Instructions for the task: Count the lines below that carry the word "align". Answer with that number alone.

Records for processing:
* * *

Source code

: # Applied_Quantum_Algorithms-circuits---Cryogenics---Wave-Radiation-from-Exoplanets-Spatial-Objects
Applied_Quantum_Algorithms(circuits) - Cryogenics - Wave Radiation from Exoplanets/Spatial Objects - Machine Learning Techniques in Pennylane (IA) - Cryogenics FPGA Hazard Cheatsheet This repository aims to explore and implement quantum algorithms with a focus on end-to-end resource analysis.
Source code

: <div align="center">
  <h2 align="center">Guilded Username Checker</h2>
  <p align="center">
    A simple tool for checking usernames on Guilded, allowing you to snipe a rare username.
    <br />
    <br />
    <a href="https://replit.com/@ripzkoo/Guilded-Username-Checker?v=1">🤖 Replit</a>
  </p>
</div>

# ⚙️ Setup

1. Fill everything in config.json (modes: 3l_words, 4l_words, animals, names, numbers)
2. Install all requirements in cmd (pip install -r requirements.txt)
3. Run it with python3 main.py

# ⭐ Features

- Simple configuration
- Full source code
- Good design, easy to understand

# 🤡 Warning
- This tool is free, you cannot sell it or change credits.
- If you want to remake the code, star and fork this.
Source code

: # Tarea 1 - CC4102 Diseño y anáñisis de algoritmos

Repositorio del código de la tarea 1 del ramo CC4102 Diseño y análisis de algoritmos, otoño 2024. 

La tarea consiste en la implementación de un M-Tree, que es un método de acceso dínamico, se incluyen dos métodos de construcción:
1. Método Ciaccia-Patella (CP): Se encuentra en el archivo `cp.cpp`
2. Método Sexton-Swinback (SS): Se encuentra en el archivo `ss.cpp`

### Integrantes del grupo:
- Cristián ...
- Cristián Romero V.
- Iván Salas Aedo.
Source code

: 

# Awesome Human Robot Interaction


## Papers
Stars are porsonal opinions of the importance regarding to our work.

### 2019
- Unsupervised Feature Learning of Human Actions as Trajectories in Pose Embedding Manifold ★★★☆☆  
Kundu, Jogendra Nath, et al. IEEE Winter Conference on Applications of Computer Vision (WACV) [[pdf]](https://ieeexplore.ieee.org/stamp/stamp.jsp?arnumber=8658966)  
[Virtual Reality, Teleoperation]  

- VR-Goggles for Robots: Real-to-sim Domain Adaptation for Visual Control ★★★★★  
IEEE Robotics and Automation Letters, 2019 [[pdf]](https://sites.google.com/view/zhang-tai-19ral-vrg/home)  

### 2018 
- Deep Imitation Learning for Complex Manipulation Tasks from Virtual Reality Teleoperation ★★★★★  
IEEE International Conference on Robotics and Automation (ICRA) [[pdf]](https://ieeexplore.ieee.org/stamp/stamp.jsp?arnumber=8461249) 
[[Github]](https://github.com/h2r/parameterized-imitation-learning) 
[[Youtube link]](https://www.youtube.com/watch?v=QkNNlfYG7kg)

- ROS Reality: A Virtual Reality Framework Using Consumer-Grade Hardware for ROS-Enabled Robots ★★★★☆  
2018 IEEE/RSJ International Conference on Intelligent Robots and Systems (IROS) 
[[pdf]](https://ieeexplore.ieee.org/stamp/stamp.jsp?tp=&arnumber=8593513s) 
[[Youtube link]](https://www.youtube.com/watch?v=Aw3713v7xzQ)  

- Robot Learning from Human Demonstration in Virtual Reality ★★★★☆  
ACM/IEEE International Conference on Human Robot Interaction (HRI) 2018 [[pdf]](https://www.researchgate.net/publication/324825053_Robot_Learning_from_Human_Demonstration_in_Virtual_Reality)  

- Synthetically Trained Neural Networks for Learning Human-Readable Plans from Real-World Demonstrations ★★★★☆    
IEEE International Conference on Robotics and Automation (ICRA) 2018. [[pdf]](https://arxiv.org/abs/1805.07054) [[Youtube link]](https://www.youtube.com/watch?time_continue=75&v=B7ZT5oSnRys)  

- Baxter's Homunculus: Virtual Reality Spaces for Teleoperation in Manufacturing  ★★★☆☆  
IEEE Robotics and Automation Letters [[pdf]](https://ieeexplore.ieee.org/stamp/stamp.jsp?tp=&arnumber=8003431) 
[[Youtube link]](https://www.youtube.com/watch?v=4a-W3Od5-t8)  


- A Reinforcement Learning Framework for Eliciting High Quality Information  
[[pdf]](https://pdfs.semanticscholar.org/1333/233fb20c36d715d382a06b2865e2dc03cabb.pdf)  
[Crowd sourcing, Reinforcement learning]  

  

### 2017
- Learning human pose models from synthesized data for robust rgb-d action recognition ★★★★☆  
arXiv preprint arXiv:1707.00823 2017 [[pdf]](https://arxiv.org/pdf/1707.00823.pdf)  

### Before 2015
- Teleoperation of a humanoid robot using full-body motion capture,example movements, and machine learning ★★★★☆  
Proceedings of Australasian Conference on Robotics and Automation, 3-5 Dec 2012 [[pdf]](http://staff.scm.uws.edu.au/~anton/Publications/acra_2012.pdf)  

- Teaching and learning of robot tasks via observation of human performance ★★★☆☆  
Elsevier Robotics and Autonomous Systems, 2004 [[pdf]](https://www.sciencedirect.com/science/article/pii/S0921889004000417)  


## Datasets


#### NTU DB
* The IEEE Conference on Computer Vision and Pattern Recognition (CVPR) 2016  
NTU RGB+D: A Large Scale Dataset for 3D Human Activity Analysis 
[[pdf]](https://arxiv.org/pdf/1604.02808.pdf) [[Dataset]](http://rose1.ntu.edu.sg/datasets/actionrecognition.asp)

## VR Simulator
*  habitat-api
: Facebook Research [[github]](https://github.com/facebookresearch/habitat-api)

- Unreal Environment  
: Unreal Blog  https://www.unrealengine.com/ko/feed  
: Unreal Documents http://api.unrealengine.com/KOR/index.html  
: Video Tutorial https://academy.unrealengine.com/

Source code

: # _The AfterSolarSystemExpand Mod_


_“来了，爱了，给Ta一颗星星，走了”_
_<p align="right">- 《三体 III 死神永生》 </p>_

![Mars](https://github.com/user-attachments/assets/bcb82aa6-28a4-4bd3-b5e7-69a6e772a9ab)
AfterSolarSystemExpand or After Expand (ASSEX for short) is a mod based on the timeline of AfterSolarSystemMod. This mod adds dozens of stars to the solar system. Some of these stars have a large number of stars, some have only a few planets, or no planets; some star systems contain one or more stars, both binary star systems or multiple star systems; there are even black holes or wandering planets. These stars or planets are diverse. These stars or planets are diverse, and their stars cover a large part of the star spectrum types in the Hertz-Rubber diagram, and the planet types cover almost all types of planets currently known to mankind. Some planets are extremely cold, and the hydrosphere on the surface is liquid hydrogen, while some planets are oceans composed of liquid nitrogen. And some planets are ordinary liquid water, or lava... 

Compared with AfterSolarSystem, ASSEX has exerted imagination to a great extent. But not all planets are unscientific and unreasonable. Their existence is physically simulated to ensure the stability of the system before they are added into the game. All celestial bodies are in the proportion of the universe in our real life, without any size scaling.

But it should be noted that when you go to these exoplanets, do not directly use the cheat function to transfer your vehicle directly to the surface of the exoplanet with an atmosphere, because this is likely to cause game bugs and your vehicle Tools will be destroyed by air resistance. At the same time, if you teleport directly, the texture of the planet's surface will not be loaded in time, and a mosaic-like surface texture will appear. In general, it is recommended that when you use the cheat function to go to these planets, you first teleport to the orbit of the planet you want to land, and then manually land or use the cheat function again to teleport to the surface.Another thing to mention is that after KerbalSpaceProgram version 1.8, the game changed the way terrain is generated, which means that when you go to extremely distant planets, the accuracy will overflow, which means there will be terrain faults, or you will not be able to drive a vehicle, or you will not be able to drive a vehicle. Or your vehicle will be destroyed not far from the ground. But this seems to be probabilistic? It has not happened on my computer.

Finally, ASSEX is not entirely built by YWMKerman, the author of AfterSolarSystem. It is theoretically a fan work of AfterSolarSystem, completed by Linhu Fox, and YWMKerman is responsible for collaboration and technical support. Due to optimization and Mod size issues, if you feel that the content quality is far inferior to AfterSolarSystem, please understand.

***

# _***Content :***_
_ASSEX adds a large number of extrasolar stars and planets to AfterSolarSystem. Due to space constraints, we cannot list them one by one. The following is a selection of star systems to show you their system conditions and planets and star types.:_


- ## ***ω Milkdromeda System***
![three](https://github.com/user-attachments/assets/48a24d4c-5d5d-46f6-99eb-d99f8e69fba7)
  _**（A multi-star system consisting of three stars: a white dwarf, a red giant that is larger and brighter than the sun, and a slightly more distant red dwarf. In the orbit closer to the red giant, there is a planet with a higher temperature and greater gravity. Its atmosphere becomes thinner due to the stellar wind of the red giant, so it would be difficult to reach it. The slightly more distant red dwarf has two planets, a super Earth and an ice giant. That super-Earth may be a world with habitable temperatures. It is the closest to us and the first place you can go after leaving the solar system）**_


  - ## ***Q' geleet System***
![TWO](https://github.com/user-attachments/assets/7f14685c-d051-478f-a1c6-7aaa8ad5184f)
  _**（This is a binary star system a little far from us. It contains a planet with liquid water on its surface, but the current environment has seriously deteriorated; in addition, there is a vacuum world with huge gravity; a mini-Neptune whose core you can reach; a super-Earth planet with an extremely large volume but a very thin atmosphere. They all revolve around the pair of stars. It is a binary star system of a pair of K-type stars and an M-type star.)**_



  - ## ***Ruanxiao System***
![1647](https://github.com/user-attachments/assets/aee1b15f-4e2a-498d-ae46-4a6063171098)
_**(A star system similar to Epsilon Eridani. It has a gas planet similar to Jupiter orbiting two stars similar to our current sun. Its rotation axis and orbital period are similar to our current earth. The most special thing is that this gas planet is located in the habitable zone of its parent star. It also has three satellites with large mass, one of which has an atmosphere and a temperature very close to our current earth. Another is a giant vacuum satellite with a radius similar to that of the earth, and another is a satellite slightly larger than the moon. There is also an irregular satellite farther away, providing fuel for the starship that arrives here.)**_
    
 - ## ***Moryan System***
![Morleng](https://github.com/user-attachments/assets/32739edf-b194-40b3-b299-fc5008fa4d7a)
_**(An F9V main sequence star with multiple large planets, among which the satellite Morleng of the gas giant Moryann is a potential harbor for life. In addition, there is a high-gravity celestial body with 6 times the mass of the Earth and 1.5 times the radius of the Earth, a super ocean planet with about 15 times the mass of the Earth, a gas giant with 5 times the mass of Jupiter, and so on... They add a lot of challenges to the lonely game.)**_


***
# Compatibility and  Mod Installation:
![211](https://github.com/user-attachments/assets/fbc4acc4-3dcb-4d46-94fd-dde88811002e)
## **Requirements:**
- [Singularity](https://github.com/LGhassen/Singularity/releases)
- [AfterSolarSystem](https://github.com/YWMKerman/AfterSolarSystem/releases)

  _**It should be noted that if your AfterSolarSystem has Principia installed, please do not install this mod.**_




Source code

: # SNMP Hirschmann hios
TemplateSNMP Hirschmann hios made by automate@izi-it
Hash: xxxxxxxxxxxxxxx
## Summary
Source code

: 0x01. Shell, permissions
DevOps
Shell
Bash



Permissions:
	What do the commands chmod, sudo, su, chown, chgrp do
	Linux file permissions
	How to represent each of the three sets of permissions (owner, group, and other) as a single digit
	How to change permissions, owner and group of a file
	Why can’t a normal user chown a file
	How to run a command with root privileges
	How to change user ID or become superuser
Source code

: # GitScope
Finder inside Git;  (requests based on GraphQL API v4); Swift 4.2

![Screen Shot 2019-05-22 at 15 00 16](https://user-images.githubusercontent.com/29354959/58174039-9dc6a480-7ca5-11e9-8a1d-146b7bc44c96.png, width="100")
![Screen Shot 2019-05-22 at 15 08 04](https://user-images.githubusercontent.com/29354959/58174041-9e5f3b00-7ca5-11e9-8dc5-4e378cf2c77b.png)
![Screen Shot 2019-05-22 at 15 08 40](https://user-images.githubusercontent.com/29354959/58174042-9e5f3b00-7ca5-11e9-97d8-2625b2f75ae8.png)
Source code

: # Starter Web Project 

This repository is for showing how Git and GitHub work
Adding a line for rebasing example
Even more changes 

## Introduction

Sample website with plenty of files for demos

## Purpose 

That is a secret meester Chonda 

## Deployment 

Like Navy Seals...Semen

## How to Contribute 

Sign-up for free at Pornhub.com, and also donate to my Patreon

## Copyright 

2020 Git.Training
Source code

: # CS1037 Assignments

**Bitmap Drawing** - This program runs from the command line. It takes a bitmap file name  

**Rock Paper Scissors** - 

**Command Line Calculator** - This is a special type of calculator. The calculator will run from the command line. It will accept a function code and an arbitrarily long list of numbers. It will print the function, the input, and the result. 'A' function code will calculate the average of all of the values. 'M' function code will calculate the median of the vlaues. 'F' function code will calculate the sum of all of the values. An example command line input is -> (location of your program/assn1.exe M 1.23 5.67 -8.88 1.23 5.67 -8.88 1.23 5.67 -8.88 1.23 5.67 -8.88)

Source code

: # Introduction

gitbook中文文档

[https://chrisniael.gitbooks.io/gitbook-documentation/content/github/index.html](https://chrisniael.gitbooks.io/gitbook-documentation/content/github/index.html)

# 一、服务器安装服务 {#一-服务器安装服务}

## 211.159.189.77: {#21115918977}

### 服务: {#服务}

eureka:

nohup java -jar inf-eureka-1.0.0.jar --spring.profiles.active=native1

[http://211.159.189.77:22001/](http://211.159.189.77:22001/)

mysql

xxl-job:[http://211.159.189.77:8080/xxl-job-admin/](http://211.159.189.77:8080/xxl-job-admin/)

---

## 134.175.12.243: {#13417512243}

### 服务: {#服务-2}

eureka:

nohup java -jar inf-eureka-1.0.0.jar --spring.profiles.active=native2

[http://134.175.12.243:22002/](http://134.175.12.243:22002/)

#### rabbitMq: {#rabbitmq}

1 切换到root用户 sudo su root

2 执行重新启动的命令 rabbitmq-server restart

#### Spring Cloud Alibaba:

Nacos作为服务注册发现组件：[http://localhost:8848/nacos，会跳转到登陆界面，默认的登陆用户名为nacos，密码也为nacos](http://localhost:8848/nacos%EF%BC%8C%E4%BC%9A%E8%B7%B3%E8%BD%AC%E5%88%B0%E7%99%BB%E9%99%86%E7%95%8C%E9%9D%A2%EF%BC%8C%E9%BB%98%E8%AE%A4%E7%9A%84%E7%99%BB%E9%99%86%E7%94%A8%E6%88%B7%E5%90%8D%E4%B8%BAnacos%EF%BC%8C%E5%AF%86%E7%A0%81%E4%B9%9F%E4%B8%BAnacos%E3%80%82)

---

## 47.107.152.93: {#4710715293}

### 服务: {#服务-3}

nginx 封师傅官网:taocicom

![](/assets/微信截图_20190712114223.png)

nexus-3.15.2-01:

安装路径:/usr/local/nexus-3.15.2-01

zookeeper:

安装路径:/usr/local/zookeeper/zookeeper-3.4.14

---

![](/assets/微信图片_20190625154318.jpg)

* * *

Answer space: 4